--- Work required ---
Find all lines below containing the string "directory" and return them.

[Stored entries]
# # #

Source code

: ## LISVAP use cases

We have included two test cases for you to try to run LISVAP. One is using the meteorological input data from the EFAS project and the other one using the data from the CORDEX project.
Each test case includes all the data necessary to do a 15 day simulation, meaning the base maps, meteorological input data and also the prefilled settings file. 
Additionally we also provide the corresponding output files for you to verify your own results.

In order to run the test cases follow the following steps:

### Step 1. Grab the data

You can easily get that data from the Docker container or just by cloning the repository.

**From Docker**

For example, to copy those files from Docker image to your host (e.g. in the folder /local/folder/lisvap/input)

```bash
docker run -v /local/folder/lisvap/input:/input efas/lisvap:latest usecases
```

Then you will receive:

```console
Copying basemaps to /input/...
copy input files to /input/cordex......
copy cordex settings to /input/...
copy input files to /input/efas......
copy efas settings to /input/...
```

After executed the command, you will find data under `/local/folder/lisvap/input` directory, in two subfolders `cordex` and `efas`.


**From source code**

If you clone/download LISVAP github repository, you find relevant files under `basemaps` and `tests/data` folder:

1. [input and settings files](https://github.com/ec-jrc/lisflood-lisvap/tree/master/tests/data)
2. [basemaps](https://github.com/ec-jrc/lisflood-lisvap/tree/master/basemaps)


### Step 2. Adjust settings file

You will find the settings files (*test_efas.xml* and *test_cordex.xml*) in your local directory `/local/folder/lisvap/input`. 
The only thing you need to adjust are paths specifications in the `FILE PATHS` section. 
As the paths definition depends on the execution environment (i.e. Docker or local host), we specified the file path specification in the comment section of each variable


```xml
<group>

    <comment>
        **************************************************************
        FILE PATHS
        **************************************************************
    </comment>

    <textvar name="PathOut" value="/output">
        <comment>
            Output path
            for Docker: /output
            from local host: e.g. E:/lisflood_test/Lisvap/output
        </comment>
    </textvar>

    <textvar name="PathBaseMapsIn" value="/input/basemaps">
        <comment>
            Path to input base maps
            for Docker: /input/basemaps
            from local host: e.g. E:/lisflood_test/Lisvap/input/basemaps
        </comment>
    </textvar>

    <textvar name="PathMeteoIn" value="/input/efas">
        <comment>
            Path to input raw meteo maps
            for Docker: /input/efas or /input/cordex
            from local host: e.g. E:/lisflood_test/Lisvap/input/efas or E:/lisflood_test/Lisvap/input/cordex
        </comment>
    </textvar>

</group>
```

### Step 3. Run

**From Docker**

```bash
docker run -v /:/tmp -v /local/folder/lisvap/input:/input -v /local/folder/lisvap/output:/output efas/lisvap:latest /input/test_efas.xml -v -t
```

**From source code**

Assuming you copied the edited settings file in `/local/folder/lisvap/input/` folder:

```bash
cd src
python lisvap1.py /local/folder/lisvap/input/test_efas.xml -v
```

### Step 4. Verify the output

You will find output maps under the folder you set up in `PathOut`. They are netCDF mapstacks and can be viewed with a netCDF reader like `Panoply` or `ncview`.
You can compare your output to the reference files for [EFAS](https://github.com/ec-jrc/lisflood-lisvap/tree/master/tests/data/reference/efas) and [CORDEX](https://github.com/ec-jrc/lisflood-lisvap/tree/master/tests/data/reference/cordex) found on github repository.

# # #

--- Exercise output ---
After executed the command, you will find data under `/local/folder/lisvap/input` directory, in two subfolders `cordex` and `efas`.
You will find the settings files (*test_efas.xml* and *test_cordex.xml*) in your local directory `/local/folder/lisvap/input`. 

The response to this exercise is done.